- WORK INSTRUCTIONS
Wherever the word "Módulo" appears in a line of the records, copy that line.

- DATA SHOWN

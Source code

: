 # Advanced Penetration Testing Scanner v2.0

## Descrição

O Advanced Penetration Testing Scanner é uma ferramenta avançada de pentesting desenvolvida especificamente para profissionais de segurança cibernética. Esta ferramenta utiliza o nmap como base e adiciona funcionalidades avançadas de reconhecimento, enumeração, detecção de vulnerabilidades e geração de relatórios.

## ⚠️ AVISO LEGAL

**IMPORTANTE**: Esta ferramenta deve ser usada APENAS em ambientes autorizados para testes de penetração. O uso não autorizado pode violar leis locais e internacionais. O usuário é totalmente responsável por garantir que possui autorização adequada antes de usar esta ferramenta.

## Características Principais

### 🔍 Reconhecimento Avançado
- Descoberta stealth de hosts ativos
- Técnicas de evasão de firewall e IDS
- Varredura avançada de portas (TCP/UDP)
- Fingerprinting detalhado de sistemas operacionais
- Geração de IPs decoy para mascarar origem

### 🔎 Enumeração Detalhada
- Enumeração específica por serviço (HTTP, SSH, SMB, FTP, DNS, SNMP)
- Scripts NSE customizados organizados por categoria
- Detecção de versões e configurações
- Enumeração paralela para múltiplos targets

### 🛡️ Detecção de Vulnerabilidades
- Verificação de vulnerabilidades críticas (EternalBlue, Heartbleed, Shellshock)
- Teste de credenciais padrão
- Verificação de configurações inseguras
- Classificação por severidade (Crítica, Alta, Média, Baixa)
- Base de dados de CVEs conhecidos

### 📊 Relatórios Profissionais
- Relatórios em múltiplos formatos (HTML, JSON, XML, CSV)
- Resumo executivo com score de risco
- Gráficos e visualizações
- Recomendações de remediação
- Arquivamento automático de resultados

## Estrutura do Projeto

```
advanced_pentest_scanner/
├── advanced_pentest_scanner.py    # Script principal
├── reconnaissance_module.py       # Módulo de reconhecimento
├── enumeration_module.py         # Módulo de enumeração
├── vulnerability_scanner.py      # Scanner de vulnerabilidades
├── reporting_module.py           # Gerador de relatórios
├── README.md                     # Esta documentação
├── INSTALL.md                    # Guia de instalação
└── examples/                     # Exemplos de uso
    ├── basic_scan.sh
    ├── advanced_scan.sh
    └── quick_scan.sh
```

- OUTPUT
├── reconnaissance_module.py       # Módulo de reconhecimento
├── enumeration_module.py         # Módulo de enumeração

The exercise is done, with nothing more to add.